TASK TO CARRY OUT:
For each line below that includes the word "email", make a copy.

(Plain-text document sources)
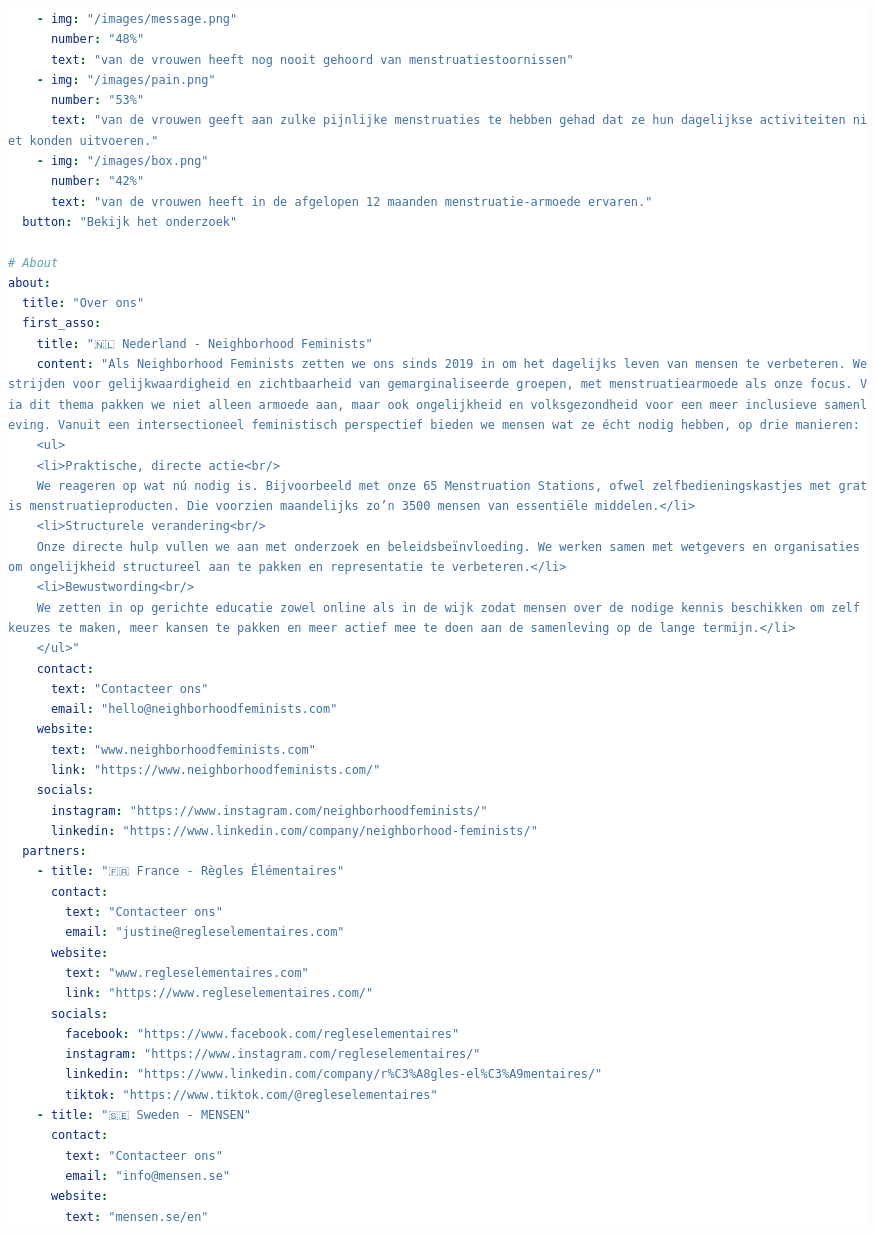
 ```yaml
    - img: "/images/message.png"
      number: "48%"
      text: "van de vrouwen heeft nog nooit gehoord van menstruatiestoornissen"
    - img: "/images/pain.png"
      number: "53%"
      text: "van de vrouwen geeft aan zulke pijnlijke menstruaties te hebben gehad dat ze hun dagelijkse activiteiten niet konden uitvoeren."
    - img: "/images/box.png"
      number: "42%"
      text: "van de vrouwen heeft in de afgelopen 12 maanden menstruatie-armoede ervaren."
  button: "Bekijk het onderzoek"

# About
about:
  title: "Over ons"
  first_asso:
    title: "🇳🇱 Nederland - Neighborhood Feminists"
    content: "Als Neighborhood Feminists zetten we ons sinds 2019 in om het dagelijks leven van mensen te verbeteren. We strijden voor gelijkwaardigheid en zichtbaarheid van gemarginaliseerde groepen, met menstruatiearmoede als onze focus. Via dit thema pakken we niet alleen armoede aan, maar ook ongelijkheid en volksgezondheid voor een meer inclusieve samenleving. Vanuit een intersectioneel feministisch perspectief bieden we mensen wat ze écht nodig hebben, op drie manieren:
    <ul>
    <li>Praktische, directe actie<br/>
    We reageren op wat nú nodig is. Bijvoorbeeld met onze 65 Menstruation Stations, ofwel zelfbedieningskastjes met gratis menstruatieproducten. Die voorzien maandelijks zo’n 3500 mensen van essentiële middelen.</li>
    <li>Structurele verandering<br/>
    Onze directe hulp vullen we aan met onderzoek en beleidsbeïnvloeding. We werken samen met wetgevers en organisaties om ongelijkheid structureel aan te pakken en representatie te verbeteren.</li>
    <li>Bewustwording<br/>
    We zetten in op gerichte educatie zowel online als in de wijk zodat mensen over de nodige kennis beschikken om zelf keuzes te maken, meer kansen te pakken en meer actief mee te doen aan de samenleving op de lange termijn.</li>
    </ul>"
    contact:
      text: "Contacteer ons"
      email: "hello@neighborhoodfeminists.com"
    website:
      text: "www.neighborhoodfeminists.com"
      link: "https://www.neighborhoodfeminists.com/"
    socials:
      instagram: "https://www.instagram.com/neighborhoodfeminists/"
      linkedin: "https://www.linkedin.com/company/neighborhood-feminists/"    
  partners:
    - title: "🇫🇷 France - Règles Élémentaires"
      contact:
        text: "Contacteer ons"
        email: "justine@regleselementaires.com"
      website:
        text: "www.regleselementaires.com"
        link: "https://www.regleselementaires.com/"
      socials:
        facebook: "https://www.facebook.com/regleselementaires"
        instagram: "https://www.instagram.com/regleselementaires/"
        linkedin: "https://www.linkedin.com/company/r%C3%A8gles-el%C3%A9mentaires/"
        tiktok: "https://www.tiktok.com/@regleselementaires"    
    - title: "🇸🇪 Sweden - MENSEN"
      contact:
        text: "Contacteer ons"
        email: "info@mensen.se"
      website:
        text: "mensen.se/en"
```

TASK ANSWER:
      email: "hello@neighborhoodfeminists.com"
        email: "justine@regleselementaires.com"
        email: "info@mensen.se"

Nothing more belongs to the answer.